* Instructions for the task *
Which lines of the records below contain the word "function"? Show each one.

* Data excerpts *
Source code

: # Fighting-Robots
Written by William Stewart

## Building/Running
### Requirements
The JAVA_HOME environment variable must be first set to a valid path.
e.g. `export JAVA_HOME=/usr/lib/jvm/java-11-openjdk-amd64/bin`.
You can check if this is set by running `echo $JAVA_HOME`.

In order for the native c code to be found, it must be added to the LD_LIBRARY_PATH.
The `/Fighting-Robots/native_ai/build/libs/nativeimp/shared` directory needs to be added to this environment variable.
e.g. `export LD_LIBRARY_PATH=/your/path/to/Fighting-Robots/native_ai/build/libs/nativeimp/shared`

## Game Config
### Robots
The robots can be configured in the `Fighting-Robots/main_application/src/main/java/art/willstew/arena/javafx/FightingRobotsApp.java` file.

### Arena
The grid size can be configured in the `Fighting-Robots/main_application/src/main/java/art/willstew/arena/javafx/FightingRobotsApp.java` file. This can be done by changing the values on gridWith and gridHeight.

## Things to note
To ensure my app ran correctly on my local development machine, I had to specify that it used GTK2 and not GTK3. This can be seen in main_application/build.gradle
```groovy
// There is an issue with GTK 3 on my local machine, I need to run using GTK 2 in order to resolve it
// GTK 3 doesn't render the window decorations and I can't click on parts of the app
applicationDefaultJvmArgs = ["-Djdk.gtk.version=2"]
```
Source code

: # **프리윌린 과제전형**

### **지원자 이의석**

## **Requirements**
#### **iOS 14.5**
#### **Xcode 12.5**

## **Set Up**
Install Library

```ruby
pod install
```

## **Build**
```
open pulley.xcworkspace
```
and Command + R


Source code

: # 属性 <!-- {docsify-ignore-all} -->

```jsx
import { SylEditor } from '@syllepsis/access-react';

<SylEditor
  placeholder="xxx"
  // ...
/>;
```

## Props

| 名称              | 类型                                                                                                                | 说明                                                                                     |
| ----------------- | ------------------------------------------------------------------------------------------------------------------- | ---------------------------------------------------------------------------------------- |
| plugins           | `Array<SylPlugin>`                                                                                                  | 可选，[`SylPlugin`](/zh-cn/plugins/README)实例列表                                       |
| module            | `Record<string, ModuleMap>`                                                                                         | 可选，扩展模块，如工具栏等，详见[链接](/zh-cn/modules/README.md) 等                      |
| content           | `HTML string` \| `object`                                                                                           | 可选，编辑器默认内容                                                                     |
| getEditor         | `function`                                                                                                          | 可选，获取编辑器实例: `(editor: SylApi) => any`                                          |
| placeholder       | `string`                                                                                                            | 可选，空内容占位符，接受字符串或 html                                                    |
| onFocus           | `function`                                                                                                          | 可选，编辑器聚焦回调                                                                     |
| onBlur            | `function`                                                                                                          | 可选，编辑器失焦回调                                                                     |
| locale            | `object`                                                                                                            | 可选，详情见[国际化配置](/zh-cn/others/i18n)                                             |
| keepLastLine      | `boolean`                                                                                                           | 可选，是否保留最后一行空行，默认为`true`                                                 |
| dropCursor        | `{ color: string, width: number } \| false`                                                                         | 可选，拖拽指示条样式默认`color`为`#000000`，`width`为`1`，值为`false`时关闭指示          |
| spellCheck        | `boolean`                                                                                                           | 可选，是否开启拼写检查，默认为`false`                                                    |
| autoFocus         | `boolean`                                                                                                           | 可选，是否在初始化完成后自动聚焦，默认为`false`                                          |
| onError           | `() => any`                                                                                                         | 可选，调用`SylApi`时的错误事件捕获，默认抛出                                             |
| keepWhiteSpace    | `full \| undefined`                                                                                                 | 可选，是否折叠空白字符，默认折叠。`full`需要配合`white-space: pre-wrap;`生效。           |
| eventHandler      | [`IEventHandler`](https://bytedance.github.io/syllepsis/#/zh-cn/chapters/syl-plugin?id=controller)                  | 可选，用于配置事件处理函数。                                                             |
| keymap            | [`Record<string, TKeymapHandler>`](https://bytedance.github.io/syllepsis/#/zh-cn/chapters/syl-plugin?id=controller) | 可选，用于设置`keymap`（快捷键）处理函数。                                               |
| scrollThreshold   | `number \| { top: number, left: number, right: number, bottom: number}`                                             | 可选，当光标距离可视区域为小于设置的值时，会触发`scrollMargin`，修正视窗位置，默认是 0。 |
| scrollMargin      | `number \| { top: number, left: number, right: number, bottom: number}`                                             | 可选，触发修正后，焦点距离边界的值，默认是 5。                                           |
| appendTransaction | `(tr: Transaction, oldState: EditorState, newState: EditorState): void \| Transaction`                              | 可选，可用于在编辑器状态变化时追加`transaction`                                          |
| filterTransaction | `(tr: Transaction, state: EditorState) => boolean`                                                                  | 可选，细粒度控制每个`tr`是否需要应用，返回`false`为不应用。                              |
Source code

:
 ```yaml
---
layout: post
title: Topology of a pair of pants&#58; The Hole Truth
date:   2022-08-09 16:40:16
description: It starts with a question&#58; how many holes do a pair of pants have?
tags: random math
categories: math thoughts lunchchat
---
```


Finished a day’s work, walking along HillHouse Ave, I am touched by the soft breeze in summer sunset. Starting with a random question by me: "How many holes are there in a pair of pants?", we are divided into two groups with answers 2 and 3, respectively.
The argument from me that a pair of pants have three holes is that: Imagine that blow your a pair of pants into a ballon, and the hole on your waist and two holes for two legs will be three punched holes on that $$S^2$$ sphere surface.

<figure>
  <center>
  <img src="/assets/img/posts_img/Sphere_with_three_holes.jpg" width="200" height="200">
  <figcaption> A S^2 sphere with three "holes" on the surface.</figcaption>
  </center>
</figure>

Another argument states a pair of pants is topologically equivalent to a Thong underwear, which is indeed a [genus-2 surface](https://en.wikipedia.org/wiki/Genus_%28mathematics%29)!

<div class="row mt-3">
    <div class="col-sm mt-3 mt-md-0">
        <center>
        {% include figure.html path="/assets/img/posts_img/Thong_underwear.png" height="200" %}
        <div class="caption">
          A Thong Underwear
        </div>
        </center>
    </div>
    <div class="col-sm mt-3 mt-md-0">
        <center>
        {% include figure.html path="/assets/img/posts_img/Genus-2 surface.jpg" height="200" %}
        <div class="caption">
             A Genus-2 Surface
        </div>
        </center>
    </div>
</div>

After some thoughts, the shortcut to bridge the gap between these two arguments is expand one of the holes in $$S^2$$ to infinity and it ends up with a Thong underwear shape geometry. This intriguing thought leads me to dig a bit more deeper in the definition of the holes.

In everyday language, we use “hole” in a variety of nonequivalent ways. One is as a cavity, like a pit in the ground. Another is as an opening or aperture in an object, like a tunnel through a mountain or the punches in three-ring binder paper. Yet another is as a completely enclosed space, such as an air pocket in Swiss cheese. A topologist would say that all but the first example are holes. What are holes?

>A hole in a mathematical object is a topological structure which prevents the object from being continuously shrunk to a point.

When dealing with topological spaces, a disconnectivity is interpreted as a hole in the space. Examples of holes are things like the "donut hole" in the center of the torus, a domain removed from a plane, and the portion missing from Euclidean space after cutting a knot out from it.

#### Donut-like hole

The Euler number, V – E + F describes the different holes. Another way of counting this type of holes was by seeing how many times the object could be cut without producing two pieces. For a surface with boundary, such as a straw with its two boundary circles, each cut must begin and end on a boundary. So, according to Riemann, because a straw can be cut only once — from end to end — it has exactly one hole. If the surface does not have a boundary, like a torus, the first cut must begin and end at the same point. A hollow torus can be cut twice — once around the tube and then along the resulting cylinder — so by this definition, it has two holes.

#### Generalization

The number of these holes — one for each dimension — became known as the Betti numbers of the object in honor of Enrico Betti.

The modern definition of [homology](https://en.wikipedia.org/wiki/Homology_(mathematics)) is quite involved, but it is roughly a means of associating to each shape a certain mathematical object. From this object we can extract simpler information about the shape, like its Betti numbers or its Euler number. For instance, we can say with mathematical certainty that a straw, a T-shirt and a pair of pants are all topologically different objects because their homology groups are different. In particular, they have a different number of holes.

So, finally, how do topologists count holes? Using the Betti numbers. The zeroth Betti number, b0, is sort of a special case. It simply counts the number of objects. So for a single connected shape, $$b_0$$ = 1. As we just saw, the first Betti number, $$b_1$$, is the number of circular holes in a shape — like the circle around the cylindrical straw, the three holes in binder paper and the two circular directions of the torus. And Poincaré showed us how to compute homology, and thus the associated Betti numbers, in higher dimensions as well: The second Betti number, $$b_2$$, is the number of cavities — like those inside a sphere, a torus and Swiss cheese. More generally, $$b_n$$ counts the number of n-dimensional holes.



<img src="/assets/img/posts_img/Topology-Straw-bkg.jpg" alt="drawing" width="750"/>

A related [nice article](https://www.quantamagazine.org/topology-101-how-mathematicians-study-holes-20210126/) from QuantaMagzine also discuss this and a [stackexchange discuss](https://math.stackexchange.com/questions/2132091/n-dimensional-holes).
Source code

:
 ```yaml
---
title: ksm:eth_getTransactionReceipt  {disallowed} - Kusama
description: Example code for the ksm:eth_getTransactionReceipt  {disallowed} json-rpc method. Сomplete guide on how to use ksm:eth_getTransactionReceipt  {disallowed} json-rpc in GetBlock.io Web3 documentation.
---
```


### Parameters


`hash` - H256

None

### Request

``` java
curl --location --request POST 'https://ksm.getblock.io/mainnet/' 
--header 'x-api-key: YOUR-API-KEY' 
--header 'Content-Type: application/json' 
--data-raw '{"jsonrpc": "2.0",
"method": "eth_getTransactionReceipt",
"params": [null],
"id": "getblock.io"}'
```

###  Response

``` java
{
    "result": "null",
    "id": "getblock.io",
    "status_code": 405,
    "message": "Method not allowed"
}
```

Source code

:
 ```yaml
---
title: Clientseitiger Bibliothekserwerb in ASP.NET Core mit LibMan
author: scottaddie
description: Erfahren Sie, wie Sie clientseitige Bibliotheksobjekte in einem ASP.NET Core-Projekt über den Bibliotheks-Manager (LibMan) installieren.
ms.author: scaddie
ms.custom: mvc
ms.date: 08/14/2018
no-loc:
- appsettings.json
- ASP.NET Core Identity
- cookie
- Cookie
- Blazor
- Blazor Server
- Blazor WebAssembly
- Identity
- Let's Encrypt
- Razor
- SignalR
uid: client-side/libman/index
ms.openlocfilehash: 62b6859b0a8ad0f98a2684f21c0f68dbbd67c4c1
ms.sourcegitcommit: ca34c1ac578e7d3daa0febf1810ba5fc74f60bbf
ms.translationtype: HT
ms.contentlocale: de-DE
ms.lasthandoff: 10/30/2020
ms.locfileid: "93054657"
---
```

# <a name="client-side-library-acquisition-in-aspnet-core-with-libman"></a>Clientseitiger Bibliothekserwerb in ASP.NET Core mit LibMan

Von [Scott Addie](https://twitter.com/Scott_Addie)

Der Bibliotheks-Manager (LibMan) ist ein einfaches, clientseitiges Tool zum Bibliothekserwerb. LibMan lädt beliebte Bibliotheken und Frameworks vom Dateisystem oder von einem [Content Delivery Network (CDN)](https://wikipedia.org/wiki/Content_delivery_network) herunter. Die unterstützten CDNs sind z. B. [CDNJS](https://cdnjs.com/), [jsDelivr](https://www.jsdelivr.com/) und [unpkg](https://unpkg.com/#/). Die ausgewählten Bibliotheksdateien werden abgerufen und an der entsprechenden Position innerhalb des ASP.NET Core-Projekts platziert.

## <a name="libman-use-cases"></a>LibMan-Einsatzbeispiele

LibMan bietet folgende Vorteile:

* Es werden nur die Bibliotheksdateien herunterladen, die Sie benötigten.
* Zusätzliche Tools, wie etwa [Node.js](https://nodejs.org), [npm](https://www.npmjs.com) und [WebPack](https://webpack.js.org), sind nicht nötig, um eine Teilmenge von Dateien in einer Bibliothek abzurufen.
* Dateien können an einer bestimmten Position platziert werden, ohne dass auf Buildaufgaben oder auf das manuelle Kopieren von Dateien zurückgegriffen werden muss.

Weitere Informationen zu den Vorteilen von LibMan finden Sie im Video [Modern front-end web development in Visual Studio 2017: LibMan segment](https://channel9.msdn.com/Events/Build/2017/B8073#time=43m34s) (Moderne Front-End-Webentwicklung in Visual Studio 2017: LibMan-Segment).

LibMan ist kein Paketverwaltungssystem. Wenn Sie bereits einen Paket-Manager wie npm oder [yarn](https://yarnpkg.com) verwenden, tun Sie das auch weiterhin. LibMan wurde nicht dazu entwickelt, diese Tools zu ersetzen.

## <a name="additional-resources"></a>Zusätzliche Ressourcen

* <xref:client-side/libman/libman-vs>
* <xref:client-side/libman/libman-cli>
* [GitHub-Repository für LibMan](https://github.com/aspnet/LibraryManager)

* Written reply *
| getEditor         | `function`                                                                                                          | 可选，获取编辑器实例: `(editor: SylApi) => any`                                          |
| onFocus           | `function`                                                                                                          | 可选，编辑器聚焦回调                                                                     |
| onBlur            | `function`                                                                                                          | 可选，编辑器失焦回调                                                                     |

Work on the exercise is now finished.